Available data below:

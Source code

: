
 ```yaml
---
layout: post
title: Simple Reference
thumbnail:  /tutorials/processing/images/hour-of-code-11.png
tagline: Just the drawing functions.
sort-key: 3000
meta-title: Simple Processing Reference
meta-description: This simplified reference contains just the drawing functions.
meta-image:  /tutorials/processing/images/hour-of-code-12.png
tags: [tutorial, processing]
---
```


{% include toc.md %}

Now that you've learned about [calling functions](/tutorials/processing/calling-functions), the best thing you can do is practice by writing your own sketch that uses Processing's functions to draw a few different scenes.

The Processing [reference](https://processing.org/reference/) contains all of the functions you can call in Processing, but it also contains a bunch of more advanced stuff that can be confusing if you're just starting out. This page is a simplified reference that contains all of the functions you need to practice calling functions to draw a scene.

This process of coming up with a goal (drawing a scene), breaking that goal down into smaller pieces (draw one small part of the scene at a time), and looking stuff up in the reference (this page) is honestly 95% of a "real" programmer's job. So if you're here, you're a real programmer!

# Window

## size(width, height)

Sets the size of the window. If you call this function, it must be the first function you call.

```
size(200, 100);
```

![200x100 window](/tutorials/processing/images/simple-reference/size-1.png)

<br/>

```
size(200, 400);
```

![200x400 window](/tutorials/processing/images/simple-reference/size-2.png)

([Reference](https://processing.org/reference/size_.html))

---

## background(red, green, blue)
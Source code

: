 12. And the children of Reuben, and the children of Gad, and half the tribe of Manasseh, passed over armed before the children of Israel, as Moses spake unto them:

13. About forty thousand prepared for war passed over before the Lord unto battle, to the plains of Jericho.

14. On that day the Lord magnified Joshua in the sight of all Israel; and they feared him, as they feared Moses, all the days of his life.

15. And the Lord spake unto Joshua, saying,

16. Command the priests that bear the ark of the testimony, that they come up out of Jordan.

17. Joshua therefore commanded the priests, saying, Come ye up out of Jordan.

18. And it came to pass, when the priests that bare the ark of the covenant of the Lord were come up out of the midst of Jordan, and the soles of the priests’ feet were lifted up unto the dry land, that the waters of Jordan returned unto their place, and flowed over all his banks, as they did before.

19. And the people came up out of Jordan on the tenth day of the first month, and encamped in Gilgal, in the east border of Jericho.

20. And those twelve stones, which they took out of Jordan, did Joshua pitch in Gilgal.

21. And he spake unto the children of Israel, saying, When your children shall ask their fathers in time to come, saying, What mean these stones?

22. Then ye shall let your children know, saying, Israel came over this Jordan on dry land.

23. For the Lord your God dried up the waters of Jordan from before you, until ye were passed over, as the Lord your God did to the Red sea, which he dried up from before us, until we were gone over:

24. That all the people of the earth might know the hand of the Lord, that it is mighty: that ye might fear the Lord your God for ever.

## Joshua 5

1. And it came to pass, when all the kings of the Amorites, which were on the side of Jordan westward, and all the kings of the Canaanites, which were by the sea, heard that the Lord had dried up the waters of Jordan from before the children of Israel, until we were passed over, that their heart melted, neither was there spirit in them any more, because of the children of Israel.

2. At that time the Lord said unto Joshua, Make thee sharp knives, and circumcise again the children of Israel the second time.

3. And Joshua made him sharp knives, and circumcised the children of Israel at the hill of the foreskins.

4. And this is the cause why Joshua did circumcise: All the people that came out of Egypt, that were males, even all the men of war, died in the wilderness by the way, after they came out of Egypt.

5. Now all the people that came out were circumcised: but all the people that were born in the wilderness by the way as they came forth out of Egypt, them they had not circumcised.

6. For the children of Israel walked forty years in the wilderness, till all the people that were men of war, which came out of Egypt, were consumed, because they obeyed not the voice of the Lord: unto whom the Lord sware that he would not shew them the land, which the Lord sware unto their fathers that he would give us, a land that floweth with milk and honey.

End of Available data.

Problem to solve: Based on the records above, count the lines in which "sharp" occurs and provide only the number.

Your response: 2